I have been developing Hekate, a ZK engine written in Rust that utilizes a Zero-Copy streaming model and a hybrid tiled evaluator. To test its limits, I ran a head-to-head benchmark against Binius64 on an Apple M3 Max laptop using Keccak-256.
The results highlight a significant architectural divergence:
At 2^15 rows: Binius64 is faster (147ms vs 202ms), but Hekate is already 10x more memory efficient (44MB vs ~400MB).
At 2^20 rows: Binius64 hits 72GB of RAM usage, entering swap hell on a laptop. Hekate processes the same workload in 4.74s using just 1.4GB of RAM.
At 2^24 rows (16.7M steps): Hekate finishes in 88s with a peak RAM of 21.5GB. Binius64 is unable to complete the task due to OOM/Swap on this hardware.
The core difference is "Materialization vs. Streaming". While many engines materialize and copy massive polynomials in RAM during Sumcheck and PCS operations, Hekate streams them through the CPU cache in tiles. This shifts the unit economics of ZK proving from $2.00/hour high-memory cloud instances to $0.10/hour commodity hardware or local edge devices.
I am looking for feedback from the community, especially those working on binary fields, GKR, and memory-constrained SNARK/STARK implementations.
There is a massive, widening gap between academic brilliance and silicon-level implementation. You can write the most elegant paper in the world, but if your prover requires 100GB of RAM to execute a basic trace, you haven't built a protocol, you've built a research project that collapses under its own weight.
I don't have "strategic planning" committees or HR-mandated consensus. If Hekate's core doesn't meet my performance standards, I rewrite it in 48 hours. This agility is a weapon. I want to prove that a single engineer, driven by physics and zero-copy principles, can wreck the unit economics of a multi-million dollar venture-backed startup.
Disrupting inefficient financial models is more than fun—it's necessary. The current "safe" hiring meta (US-only, HR-compliant, resume-padded candidates) is a strategic failure. While industry leaders focus on compliance, state-sponsored actors like Lazarus are eating their lunch.
You don't need "safe" candidates. You need predators. You need the difficult, inconvenient outliers who don't need a visa to outcode your entire department. Hekate is a reminder that in deep-tech, capital is noise, but performance is the only signal that matters.
I don't have "strategic planning" committees or HR-mandated consensus...
Look, if your code is better just say it's better. But this kind of LinkedIn slop conspiracist virtue signaling isn't a good look. It's fine to believe that but you should never say it out loud.

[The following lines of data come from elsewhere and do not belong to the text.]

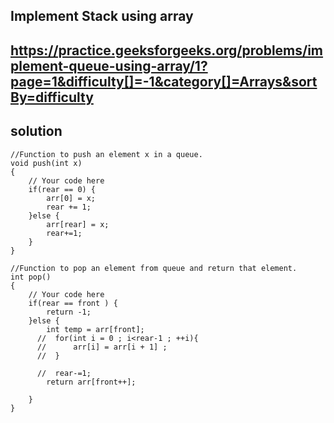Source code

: ## Implement Stack using array

## https://practice.geeksforgeeks.org/problems/implement-queue-using-array/1?page=1&difficulty[]=-1&category[]=Arrays&sortBy=difficulty

## solution

	//Function to push an element x in a queue.
	void push(int x)
	{
	    // Your code here
	    if(rear == 0) {
	        arr[0] = x;
	        rear += 1;
	    }else {
	        arr[rear] = x;
	        rear+=1;
	    }
	} 

    //Function to pop an element from queue and return that element.
	int pop()
	{
		// Your code here
		if(rear == front ) {
		    return -1;
		}else {
		    int temp = arr[front];
		  //  for(int i = 0 ; i<rear-1 ; ++i){
		  //      arr[i] = arr[i + 1] ;
		  //  }
		    
	      //  rear-=1;
		    return arr[front++];
		    
		}
	} 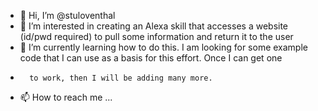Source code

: - 👋 Hi, I’m @stuloventhal
- 👀 I’m interested in creating an Alexa skill that accesses a website (id/pwd required) to pull some information and return it to the user
- 🌱 I’m currently learning how to do this. I am looking for some example code that I can use as a basis for this effort.  Once I can get one
-       to work, then I will be adding many more.
- 📫 How to reach me ...

<!---
stuloventhal/stuloventhal is a ✨ special ✨ repository because its `README.md` (this file) appears on your GitHub profile.
You can click the Preview link to take a look at your changes.
--->
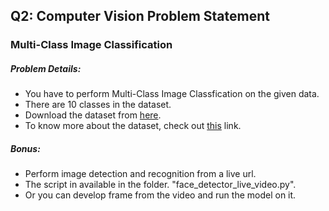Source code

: 
## Q2: Computer Vision Problem Statement

### Multi-Class Image Classification



##### Problem Details:  

* You have to perform Multi-Class Image Classfication on the given data. 
* There are 10 classes in the dataset. 
* Download the dataset from [here](https://www.cs.toronto.edu/~kriz/cifar-100-python.tar.gz).
* To know more about the dataset, check out [this](https://www.cs.toronto.edu/~kriz/cifar.html) link. 


##### Bonus:

*   Perform image detection and recognition from a live url.
*   The script in available in the folder. "face_detector_live_video.py".
*   Or you can develop frame from the video and run the model on it.
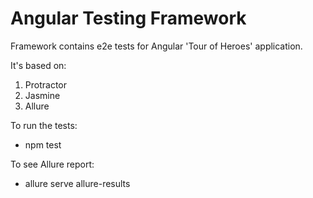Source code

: # Angular Testing Framework

Framework contains e2e tests for Angular 'Tour of Heroes' application.

It's based on:

1. Protractor
2. Jasmine
3. Allure

To run the tests:
   - npm test
   
To see Allure report: 
   - allure serve allure-results


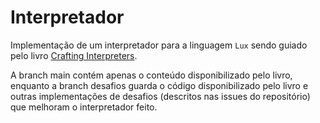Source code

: # Interpretador
Implementação de um interpretador para a linguagem `Lux` sendo guiado pelo livro [Crafting Interpreters](https://craftinginterpreters.com/contents.html).

A branch main contém apenas o conteúdo disponibilizado pelo livro, enquanto a branch desafios guarda o código disponibilizado pelo livro e outras implementações de desafios (descritos nas issues do repositório) que melhoram o interpretador feito.
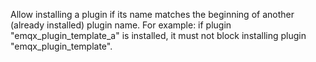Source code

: Allow installing a plugin if its name matches the beginning of another (already installed) plugin name.
For example: if plugin "emqx_plugin_template_a" is installed, it must not block installing plugin "emqx_plugin_template".
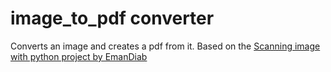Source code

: # image_to_pdf converter

Converts an image and creates a pdf from it. Based on the [Scanning image with python project by EmanDiab](https://github.com/EmanDiab/Scanning-image-with-python)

A "row" in this context is a single step of the Keccak-f[1600] permutation within the AIR (Algebraic Intermediate Representation) table. Most engines materialize this entire table in RAM before proving. At 2^24 rows, that’s where you hit the "Memory Wall" and your cloud bill goes parabolic.
Hekate is "better" because it uses a Tiled Evaluator to stream these rows through the CPU cache (L1/L2) instead of saturating the memory bus. While Binius64 hits 72GB RAM on 2^20 rows, Hekate stays at 21.5GB for 16x the workload (2^24).

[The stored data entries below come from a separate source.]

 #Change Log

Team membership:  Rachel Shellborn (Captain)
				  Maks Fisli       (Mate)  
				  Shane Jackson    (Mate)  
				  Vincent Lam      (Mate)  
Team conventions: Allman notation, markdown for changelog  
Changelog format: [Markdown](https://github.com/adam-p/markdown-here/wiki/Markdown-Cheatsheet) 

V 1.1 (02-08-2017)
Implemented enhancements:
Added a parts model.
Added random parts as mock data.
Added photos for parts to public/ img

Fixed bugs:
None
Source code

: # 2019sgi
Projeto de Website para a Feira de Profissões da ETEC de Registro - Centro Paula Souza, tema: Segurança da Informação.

The "committees" comment refers to the gap between academic theory and hardware-aware implementation. One prioritizes papers; the other prioritizes cache-locality. Most well-funded teams choose the easy path (more RAM, more AWS credits) over the hard path (cache-aware engineering).

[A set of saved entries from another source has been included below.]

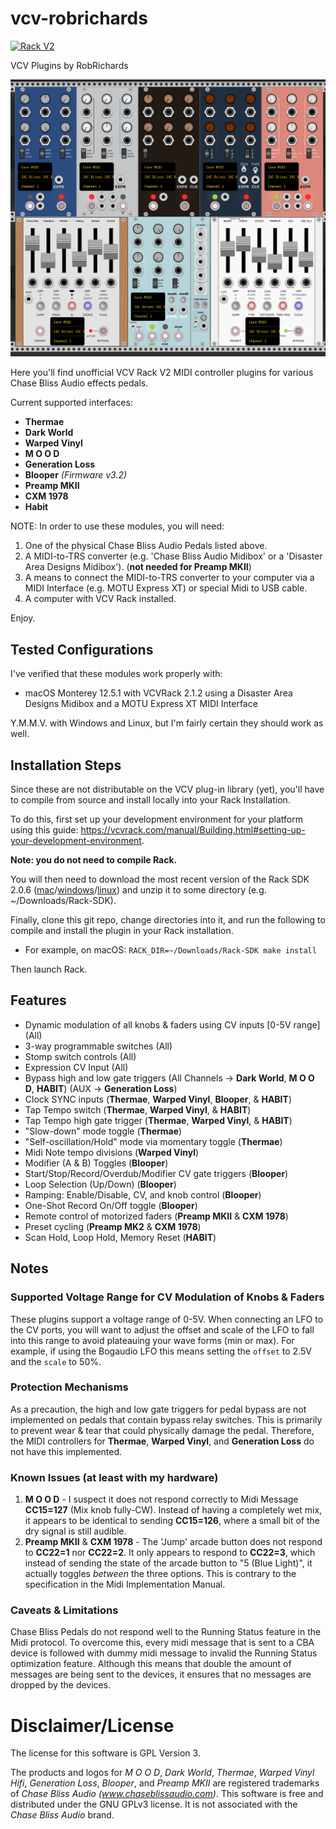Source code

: # vcv-robrichards
[![Rack V2](https://circleci.com/gh/rhrhunter/vcv-robrichards/tree/v2.svg?style=svg)](https://circleci.com/gh/rhrhunter/vcv-robrichards/tree/v2)

VCV Plugins by RobRichards

![RobRichards Plugins](plugins.png)

Here you'll find unofficial VCV Rack V2 MIDI controller plugins for various Chase Bliss Audio effects pedals.

Current supported interfaces:

* **Thermae**
* **Dark World**
* **Warped Vinyl**
* **M O O D**
* **Generation Loss**
* **Blooper** *(Firmware v3.2)*
* **Preamp MKII**
* **CXM 1978**
* **Habit**

NOTE: In order to use these modules, you will need:

1. One of the physical Chase Bliss Audio Pedals listed above.
2. A MIDI-to-TRS converter (e.g. 'Chase Bliss Audio Midibox' or a 'Disaster Area Designs Midibox'). (**not needed for Preamp MKII**)
3. A means to connect the MIDI-to-TRS converter to your computer via a MIDI Interface (e.g. MOTU Express XT) or special Midi to USB cable.
4. A computer with VCV Rack installed.

Enjoy.

## Tested Configurations

I've verified that these modules work properly with:

* macOS Monterey 12.5.1 with VCVRack 2.1.2 using a Disaster Area Designs Midibox and a MOTU Express XT MIDI Interface

Y.M.M.V. with Windows and Linux, but I'm fairly certain they should work as well.

## Installation Steps

Since these are not distributable on the VCV plug-in library (yet), you'll have to compile
from source and install locally into your Rack Installation.

To do this, first set up your development environment for your platform using this guide: https://vcvrack.com/manual/Building.html#setting-up-your-development-environment.

**Note: you do not need to compile Rack.**

You will then need to download the most recent version of the Rack SDK 2.0.6 ([mac](https://vcvrack.com/downloads/Rack-SDK-2.0.6-mac.zip)/[windows](https://vcvrack.com/downloads/Rack-SDK-2.0.6-win.zip)/[linux](https://vcvrack.com/downloads/Rack-SDK-2.0.6-lin.zip)) and unzip it to some directory (e.g. ~/Downloads/Rack-SDK).

Finally, clone this git repo, change directories into it, and run the following to compile and install the plugin in your Rack installation.

* For example, on macOS: `RACK_DIR=~/Downloads/Rack-SDK make install`

Then launch Rack.

## Features
* Dynamic modulation of all knobs & faders using CV inputs [0-5V range] (All)
* 3-way programmable switches (All)
* Stomp switch controls (All)
* Expression CV Input (All)
* Bypass high and low gate triggers (All Channels -> **Dark World**, **M O O D**, **HABIT**) (AUX -> **Generation Loss**)
* Clock SYNC inputs (**Thermae**, **Warped Vinyl**, **Blooper**, & **HABIT**)
* Tap Tempo switch (**Thermae**, **Warped Vinyl**, & **HABIT**)
* Tap Tempo high gate trigger (**Thermae**, **Warped Vinyl**, & **HABIT**)
* "Slow-down" mode toggle (**Thermae**)
* "Self-oscillation/Hold" mode via momentary toggle (**Thermae**)
* Midi Note tempo divisions (**Warped Vinyl**)
* Modifier (A & B) Toggles (**Blooper**)
* Start/Stop/Record/Overdub/Modifier CV gate triggers (**Blooper**)
* Loop Selection (Up/Down) (**Blooper**)
* Ramping: Enable/Disable, CV, and knob control (**Blooper**)
* One-Shot Record On/Off toggle (**Blooper**)
* Remote control of motorized faders (**Preamp MKII** & **CXM 1978**)
* Preset cycling (**Preamp MK2** & **CXM 1978**)
* Scan Hold, Loop Hold, Memory Reset (**HABIT**)

## Notes

### Supported Voltage Range for CV Modulation of Knobs & Faders

These plugins support a voltage range of 0-5V. When connecting an LFO to the CV ports, you will want to adjust the offset and scale of the LFO to fall into this range to avoid plateauing your wave forms (min or max). For example, if using the Bogaudio LFO this means setting the `offset` to 2.5V and the `scale` to 50%.

### Protection Mechanisms

As a precaution, the high and low gate triggers for pedal bypass are not implemented on pedals that contain bypass relay switches. This is primarily to prevent wear & tear that could physically damage the pedal. Therefore, the MIDI controllers for **Thermae**, **Warped Vinyl**, and **Generation Loss** do not have this implemented.

### Known Issues (at least with my hardware)
1. **M O O D** - I suspect it does not respond correctly to Midi Message **CC15=127** (Mix knob fully-CW). Instead of having a completely wet mix, it appears to be identical to sending **CC15=126**, where a small bit of the dry signal is still audible.
2. **Preamp MKII** & **CXM 1978** - The 'Jump' arcade button does not respond to **CC22=1** nor **CC22=2**. It only appears to respond to **CC22=3**, which instead of sending the state of the arcade button to "5 (Blue Light)", it actually toggles *between* the three options. This is contrary to the specification in the Midi Implementation Manual.

### Caveats & Limitations

Chase Bliss Pedals do not respond well to the Running Status feature in the Midi protocol. To overcome this, every midi message that is sent to a CBA device is followed with dummy midi message to invalid the Running Status optimization feature. Although this means that double the amount of messages are being sent to the devices, it ensures that no messages are dropped by the devices.

# Disclaimer/License

The license for this software is GPL Version 3.

The products and logos for *M O O D*, *Dark World*, *Thermae*, *Warped Vinyl Hifi*, *Generation Loss*, *Blooper*, and *Preamp MKII* are registered trademarks of *Chase Bliss Audio (www.chaseblissaudio.com)*. This software is free and distributed under the GNU GPLv3 license. It is not associated with the *Chase Bliss Audio* brand.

If you want to talk shop, tell me how you'd handle GPA Keys computation at 2^24 scale without a zero-copy model. I’m genuinely curious.
In Hekate's Keccak AIR, the relationship is ~25 trace rows per 1 Keccak-f[1600] permutation.
2^24 Rows = The raw size of the execution trace matrix (height). ~671k Permutations = The actual cryptographic workload (equivalent to hashing ~90MB of data).
The benchmark compares the cost to prove the same cryptographic work, regardless of internal AIR row mapping.